Has Jazzz nicked your log in


----------



## 8ball (May 19, 2014)

What you want is triple-agents - at least that way you can start off with them inside your organisation.


----------



## free spirit (May 19, 2014)

SpookyFrank said:


> It's not a long term strategy I'll give you that, but before outing Kennedy he could have been fed some choice misinformation.


it's odd that nobody thought of that at the time...


----------



## Pickman's model (May 19, 2014)

phildwyer said:


> Sorry, but I can't make any sense of this.  Anyone else fancy having a go?


that's because you're stupid. 

it's simple enough for anyone else to understand, but not it seems for a snivelling failure like your good self. you make out there's a couple of sides, but the situation's more complex than that as per my examples in previous post you can't get your wanker head about.


----------



## existentialist (May 19, 2014)

phildwyer said:


> This is what I don't understand.
> 
> What's so difficult about saying: "Look Mate, you're busted, and we know where your kids go to school.  But as long as you tell Ronald McDonald that the protest is next Thursday instead of Friday, we'll pretend nothing ever happened."
> 
> Well of course I know what's difficult about it--you have to be a complete bastard to say it.  But it's not _practically _difficult is it?


Well, there's a few minor problems.

First of all, your agent goes back to his principals and says "these people are threatening my family", and his principals, if they have any interest in their spy continuing to operate as such, take the necessary steps and instruct him to say "Dunno what you're on about, guv"; either that or they decide that their man is blown and pull him out.

And you need resources. Lots of resources.
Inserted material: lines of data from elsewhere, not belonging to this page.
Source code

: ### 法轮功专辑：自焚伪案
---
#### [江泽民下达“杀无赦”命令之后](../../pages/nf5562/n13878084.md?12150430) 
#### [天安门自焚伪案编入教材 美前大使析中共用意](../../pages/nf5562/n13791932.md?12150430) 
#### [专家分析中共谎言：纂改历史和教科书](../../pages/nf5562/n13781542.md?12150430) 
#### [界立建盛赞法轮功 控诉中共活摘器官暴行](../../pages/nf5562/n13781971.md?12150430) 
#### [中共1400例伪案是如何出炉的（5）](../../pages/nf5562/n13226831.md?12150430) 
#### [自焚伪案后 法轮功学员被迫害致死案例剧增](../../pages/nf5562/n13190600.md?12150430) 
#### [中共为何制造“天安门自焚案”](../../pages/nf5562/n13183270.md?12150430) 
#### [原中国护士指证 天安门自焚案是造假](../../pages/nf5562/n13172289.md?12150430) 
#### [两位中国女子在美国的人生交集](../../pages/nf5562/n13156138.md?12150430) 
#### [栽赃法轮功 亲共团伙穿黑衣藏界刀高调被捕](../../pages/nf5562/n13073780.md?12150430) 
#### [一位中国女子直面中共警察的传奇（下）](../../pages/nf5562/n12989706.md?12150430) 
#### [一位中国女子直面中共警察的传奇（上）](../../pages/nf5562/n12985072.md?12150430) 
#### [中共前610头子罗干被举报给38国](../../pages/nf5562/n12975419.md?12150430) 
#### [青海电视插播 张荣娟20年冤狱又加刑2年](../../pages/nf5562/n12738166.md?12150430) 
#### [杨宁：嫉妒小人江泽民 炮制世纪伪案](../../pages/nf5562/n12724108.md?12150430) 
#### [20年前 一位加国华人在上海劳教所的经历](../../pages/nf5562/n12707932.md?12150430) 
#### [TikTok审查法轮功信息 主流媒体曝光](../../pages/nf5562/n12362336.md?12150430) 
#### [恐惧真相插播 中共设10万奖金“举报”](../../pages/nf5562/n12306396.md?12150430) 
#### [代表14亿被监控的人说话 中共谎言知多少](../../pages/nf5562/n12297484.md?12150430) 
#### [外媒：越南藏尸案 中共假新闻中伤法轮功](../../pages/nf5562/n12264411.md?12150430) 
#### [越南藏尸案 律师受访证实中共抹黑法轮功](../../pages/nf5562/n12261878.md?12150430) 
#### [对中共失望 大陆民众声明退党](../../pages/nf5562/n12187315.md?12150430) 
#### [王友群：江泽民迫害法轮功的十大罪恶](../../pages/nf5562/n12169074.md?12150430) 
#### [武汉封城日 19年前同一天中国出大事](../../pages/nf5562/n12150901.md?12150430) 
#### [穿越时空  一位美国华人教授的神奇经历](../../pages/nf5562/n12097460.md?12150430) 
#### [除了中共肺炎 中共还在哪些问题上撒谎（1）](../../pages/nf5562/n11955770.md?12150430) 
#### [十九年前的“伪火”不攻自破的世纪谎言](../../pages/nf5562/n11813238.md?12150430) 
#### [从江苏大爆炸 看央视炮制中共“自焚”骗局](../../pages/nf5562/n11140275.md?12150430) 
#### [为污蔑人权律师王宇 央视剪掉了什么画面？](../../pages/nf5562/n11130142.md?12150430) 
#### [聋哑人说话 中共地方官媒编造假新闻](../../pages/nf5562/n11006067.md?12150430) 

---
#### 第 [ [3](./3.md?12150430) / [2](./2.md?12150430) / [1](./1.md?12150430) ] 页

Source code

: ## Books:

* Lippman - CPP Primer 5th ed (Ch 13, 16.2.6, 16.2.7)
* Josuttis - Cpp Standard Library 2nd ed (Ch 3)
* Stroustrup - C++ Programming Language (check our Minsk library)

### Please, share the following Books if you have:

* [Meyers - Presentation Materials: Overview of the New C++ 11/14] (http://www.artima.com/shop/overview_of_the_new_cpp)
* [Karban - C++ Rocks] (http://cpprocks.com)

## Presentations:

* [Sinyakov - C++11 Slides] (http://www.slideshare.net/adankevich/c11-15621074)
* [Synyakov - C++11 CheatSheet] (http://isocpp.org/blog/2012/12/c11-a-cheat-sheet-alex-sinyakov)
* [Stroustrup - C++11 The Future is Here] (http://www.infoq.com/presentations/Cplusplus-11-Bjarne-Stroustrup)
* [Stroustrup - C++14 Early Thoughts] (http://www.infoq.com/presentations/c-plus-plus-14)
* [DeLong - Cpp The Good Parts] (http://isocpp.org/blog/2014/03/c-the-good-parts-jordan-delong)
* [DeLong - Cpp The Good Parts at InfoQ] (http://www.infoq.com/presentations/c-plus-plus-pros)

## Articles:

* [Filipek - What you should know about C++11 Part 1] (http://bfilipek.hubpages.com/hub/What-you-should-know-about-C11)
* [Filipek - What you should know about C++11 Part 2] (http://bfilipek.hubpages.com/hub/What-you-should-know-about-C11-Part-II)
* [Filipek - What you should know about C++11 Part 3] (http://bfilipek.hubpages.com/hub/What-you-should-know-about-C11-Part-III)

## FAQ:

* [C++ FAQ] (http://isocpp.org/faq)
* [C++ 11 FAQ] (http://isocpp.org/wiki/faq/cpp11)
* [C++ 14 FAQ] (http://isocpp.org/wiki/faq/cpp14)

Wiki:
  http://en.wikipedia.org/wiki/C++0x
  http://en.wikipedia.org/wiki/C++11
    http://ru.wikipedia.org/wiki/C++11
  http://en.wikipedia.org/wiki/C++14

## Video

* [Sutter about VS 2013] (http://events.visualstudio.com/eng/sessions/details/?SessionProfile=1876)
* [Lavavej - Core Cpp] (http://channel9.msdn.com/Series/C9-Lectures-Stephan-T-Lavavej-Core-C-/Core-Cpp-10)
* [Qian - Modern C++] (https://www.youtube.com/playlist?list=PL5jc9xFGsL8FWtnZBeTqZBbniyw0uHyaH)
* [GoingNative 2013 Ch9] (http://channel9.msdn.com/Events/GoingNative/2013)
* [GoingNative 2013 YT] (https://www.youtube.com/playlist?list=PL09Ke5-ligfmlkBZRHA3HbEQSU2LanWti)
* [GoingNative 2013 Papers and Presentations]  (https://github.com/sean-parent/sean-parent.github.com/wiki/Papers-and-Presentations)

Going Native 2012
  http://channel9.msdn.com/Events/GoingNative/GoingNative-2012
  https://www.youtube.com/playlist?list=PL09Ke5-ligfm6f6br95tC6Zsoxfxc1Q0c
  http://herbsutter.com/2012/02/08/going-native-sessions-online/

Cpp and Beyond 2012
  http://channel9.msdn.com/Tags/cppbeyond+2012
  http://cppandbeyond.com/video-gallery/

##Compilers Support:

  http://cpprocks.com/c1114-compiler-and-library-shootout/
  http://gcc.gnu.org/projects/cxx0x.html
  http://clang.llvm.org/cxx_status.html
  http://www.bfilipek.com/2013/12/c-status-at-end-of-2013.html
Years ago, I used to work for a firm that did a little work for a firm that did a little work for a firm, etc., that did interesting things with surveillance and so on: if I learned anything (given that I wasn't anywhere NEAR the interesting stuff), it's that with anything covert, you basically start off by multiply the manpower by 9 - case handlers, liaison, communications, all that stuff. All this stuff of James Bond wandering off on his own is fairy story stuff. And, while I don't imagine police spies are particularly concerning themselves about co-ordinated anti-espionage stuff, it's going to be built into the system with all kinds of safety mechanisms. 

You'd essentially need to match that, and then some, to set up and run a double. The motivation would have to be there, too - no point blackmailing them, this would be about ideology, not threats, it's a copper, remember - and they'd need to be VERY sure that you could look after them, especially given that they've already demonstrated that they could penetrate your operation. Just supposing you got a live one, he'd been converted to your cause, and was tempted to double, HE is going to need to be sure that there isn't someone else in your operation who's reporting back and who could burn him.
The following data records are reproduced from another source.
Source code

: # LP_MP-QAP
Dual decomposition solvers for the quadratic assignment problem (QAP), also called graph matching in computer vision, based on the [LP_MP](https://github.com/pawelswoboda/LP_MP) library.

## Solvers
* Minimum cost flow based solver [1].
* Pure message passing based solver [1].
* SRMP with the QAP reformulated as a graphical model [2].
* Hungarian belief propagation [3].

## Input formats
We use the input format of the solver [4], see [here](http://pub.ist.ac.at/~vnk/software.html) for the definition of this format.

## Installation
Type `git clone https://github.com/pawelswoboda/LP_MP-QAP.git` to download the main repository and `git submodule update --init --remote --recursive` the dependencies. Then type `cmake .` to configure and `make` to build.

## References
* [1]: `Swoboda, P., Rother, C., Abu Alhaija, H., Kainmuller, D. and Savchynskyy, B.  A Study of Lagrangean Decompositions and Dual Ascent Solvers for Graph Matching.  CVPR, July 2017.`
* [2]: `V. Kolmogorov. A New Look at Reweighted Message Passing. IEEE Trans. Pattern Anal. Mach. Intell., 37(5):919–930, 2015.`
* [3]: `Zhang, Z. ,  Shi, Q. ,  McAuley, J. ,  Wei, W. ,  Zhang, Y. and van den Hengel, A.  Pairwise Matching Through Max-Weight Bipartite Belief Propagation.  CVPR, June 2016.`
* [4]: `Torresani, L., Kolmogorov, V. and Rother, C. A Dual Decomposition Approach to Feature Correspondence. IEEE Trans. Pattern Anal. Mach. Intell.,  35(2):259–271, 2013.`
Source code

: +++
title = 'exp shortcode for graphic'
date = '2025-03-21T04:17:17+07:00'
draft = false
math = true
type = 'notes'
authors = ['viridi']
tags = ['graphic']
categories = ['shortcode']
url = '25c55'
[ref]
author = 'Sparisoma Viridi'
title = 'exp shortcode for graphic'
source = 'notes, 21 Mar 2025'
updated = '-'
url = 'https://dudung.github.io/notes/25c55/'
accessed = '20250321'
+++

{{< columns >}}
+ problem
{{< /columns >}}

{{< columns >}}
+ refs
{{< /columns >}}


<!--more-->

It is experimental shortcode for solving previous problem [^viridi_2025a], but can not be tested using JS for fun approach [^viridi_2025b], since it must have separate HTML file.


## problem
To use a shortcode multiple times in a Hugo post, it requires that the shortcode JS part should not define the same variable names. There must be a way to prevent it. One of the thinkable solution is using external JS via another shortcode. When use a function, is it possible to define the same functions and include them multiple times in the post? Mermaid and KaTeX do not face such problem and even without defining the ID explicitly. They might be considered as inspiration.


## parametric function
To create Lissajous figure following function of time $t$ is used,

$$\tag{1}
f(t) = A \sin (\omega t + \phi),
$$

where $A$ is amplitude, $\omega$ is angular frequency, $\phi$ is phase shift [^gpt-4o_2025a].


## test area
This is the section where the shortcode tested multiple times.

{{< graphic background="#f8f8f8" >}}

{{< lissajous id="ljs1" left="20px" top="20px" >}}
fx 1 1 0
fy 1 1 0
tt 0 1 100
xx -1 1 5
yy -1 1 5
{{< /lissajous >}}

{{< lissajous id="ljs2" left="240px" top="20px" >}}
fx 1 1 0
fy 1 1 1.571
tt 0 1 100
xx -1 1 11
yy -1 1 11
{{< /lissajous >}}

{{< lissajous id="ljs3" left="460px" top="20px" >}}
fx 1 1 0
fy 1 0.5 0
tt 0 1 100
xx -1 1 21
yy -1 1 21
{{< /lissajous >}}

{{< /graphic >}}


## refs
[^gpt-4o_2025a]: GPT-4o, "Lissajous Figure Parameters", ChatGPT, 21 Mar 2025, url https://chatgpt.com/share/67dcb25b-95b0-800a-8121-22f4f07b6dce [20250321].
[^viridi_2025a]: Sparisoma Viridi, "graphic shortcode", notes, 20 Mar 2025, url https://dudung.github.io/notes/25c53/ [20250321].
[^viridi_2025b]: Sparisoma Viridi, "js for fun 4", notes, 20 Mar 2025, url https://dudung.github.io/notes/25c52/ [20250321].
It just wouldn't be worth the bother.


----------



## existentialist (May 19, 2014)

phildwyer said:


> True, spies tend to skip the courts.  But you might wish they hadn't.
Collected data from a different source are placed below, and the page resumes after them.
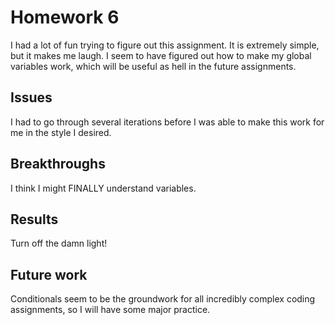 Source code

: # Homework 6
I had a lot of fun trying to figure out this assignment. It is extremely simple, but it makes me laugh. I seem to have figured out how to make my global variables work, which will be useful as hell in the future assignments.

## Issues
I had to go through several iterations before I was able to make this work for me in the style I desired.

## Breakthroughs
I think I might FINALLY understand variables.

## Results
Turn off the damn light!

## Future work
Conditionals seem to be the groundwork for all incredibly complex coding assignments, so I will have some major practice.
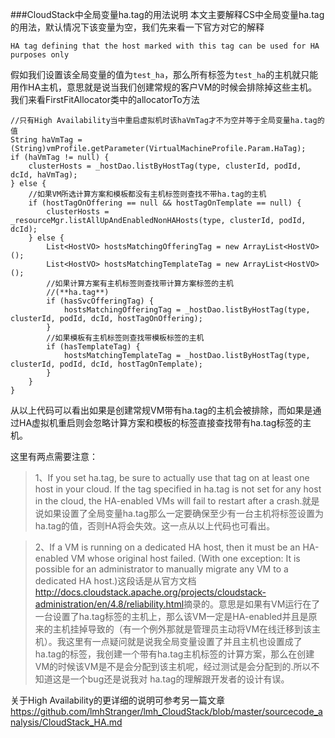 ###CloudStack中全局变量ha.tag的用法说明
本文主要解释CS中全局变量ha.tag的用法，默认情况下该变量为空，我们先来看一下官方对它的解释
    
    HA tag defining that the host marked with this tag can be used for HA purposes only
假如我们设置该全局变量的值为`test_ha`，那么所有标签为`test_ha`的主机就只能用作HA主机，意思就是说当我们创建常规的客户VM的时候会排除掉这些主机。我们来看FirstFitAllocator类中的allocatorTo方法

    //只有High Availability当中重启虚拟机时该haVmTag才不为空并等于全局变量ha.tag的值
    String haVmTag = (String)vmProfile.getParameter(VirtualMachineProfile.Param.HaTag);
    if (haVmTag != null) {
        clusterHosts = _hostDao.listByHostTag(type, clusterId, podId, dcId, haVmTag);
    } else {
        //如果VM所选计算方案和模板都没有主机标签则查找不带ha.tag的主机
        if (hostTagOnOffering == null && hostTagOnTemplate == null) {
            clusterHosts = _resourceMgr.listAllUpAndEnabledNonHAHosts(type, clusterId, podId, dcId);
        } else {
            List<HostVO> hostsMatchingOfferingTag = new ArrayList<HostVO>();
            List<HostVO> hostsMatchingTemplateTag = new ArrayList<HostVO>();
            //如果计算方案有主机标签则查找带计算方案标签的主机
            //(**ha.tag**)
            if (hasSvcOfferingTag) {
                hostsMatchingOfferingTag = _hostDao.listByHostTag(type, clusterId, podId, dcId, hostTagOnOffering);
            }
            //如果模板有主机标签则查找带模板标签的主机
            if (hasTemplateTag) {
                hostsMatchingTemplateTag = _hostDao.listByHostTag(type, clusterId, podId, dcId, hostTagOnTemplate);
            }
        }
    }
从以上代码可以看出如果是创建常规VM带有ha.tag的主机会被排除，而如果是通过HA虚拟机重启则会忽略计算方案和模板的标签直接查找带有ha.tag标签的主机。

这里有两点需要注意：
>1、If you set ha.tag, be sure to actually use that tag on at least one host in your cloud. If the tag specified in ha.tag is not set for any host in the cloud, the HA-enabled VMs will fail to restart after a crash.就是说如果设置了全局变量ha.tag那么一定要确保至少有一台主机将标签设置为ha.tag的值，否则HA将会失效。这一点从以上代码也可看出。

>2、If a VM is running on a dedicated HA host, then it must be an HA-enabled VM whose original host failed. (With one exception: It is possible for an administrator to manually migrate any VM to a dedicated HA host.)这段话是从官方文档<http://docs.cloudstack.apache.org/projects/cloudstack-administration/en/4.8/reliability.html>摘录的。意思是如果有VM运行在了一台设置了ha.tag标签的主机上，那么该VM一定是HA-enabled并且是原来的主机挂掉导致的（有一个例外那就是管理员主动将VM在线迁移到该主机）。我这里有一点疑问就是说我全局变量设置了并且主机也设置成了ha.tag的标签，我创建一个带有ha.tag主机标签的计算方案，那么在创建VM的时候该VM是不是会分配到该主机呢，经过测试是会分配到的.所以不知道这是一个bug还是说我对 ha.tag的理解跟开发者的设计有误。

关于High Availability的更详细的说明可参考另一篇文章<https://github.com/lmhStranger/lmh_CloudStack/blob/master/sourcecode_analysis/CloudStack_HA.md>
That's one very poorly looking man


----------



## littlebabyjesus (May 19, 2014)

existentialist said:


> That's one very poorly looking man


He's about to die. That's why. 

As for the op, how do you know it hasn't happened?


----------



## Kaka Tim (May 19, 2014)

phildwyer said:


> Mark Kennedy/Stone would have been well up for it, judging by his recent comments.
> 
> So I don't know.  Does anyone?



Kennedy is a duplicitous little shit who is only interested in himself. His regrets about his undercover role being exposed were about him no longer being able to live it up in the activist scene with the taxpayer footing the considerable bill. 
He was whoring himself out to private security firms to carry on  spying on his mates and lover after the cops withdrew him from his undercover role - then blubbing to the media about how badly he'd been treated.


----------



## Ax^ (May 19, 2014)

we know have an urban parents section..

think of the possibilities...



*rubs chin*


----------



## free spirit (May 20, 2014)

SpookyFrank said:


> I knew Kennedy and I know the people who exposed him. It's fair to say they weren't in a position to think of the possible strategic advatnages of the situation at the time, which is understandable in the crcumstances.
> 
> e2a: Kennedy did actually offer to switch sides at one point, but that was after he'd been exposed so it wouldn't really have been a double agent thing.


This has been bugging me for years now, so I'm just going to spit it out as I think the record needs to be set straight a bit on Kennedy, and the narrative that he managed to operate undetected for a decade until he was finally exposed in 2010.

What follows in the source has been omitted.